Would you copy out each line of the records below that includes the word "Recall"?

+===+

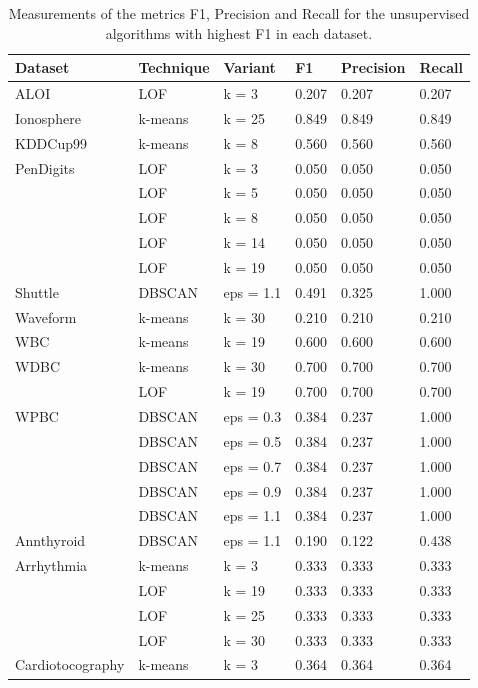 \begin{table}[!ht]
	\centering
	\caption{Measurements of the metrics F1, Precision and Recall for the unsupervised algorithms with highest F1 in each dataset.}
	\label{tab:best_algs_un}
	\begin{tabular}{@{}llllll@{}}
		\toprule
		\textbf{Dataset} & \textbf{Technique} & \textbf{Variant} & \textbf{F1} & \textbf{Precision} & \textbf{Recall} \\ \midrule
		ALOI & LOF & k = 3 & 0.207 & 0.207 & 0.207 \\
		Ionosphere & k-means & k = 25 & 0.849 & 0.849 & 0.849 \\
		KDDCup99 & k-means & k = 8 & 0.560 & 0.560 & 0.560 \\
		PenDigits & LOF & k = 3 & 0.050 & 0.050 & 0.050 \\
		& LOF & k = 5 & 0.050 & 0.050 & 0.050 \\
		& LOF & k = 8 & 0.050 & 0.050 & 0.050 \\
		& LOF & k = 14 & 0.050 & 0.050 & 0.050 \\
		& LOF & k = 19 & 0.050 & 0.050 & 0.050 \\
		Shuttle & DBSCAN & eps = 1.1 & 0.491 & 0.325 & 1.000 \\
		Waveform & k-means & k = 30 & 0.210 & 0.210 & 0.210 \\
		WBC & k-means & k = 19 & 0.600 & 0.600 & 0.600 \\
		WDBC & k-means & k = 30 & 0.700 & 0.700 & 0.700 \\
		& LOF & k = 19 & 0.700 & 0.700 & 0.700 \\
		WPBC & DBSCAN & eps = 0.3 & 0.384 & 0.237 & 1.000 \\
		& DBSCAN & eps = 0.5 & 0.384 & 0.237 & 1.000 \\
		& DBSCAN & eps = 0.7 & 0.384 & 0.237 & 1.000 \\
		& DBSCAN & eps = 0.9 & 0.384 & 0.237 & 1.000 \\
		& DBSCAN & eps = 1.1 & 0.384 & 0.237 & 1.000 \\
		Annthyroid & DBSCAN & eps = 1.1 & 0.190 & 0.122 & 0.438 \\
		Arrhythmia & k-means & k = 3 & 0.333 & 0.333 & 0.333 \\
		& LOF & k = 19 & 0.333 & 0.333 & 0.333 \\
		& LOF & k = 25 & 0.333 & 0.333 & 0.333 \\
		& LOF & k = 30 & 0.333 & 0.333 & 0.333 \\
		Cardiotocography & k-means & k = 3 & 0.364 & 0.364 & 0.364 \\

\end{tabular}
\end{table}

+===+

## SOLUTION:
	\caption{Measurements of the metrics F1, Precision and Recall for the unsupervised algorithms with highest F1 in each dataset.}
		\textbf{Dataset} & \textbf{Technique} & \textbf{Variant} & \textbf{F1} & \textbf{Precision} & \textbf{Recall} \\ \midrule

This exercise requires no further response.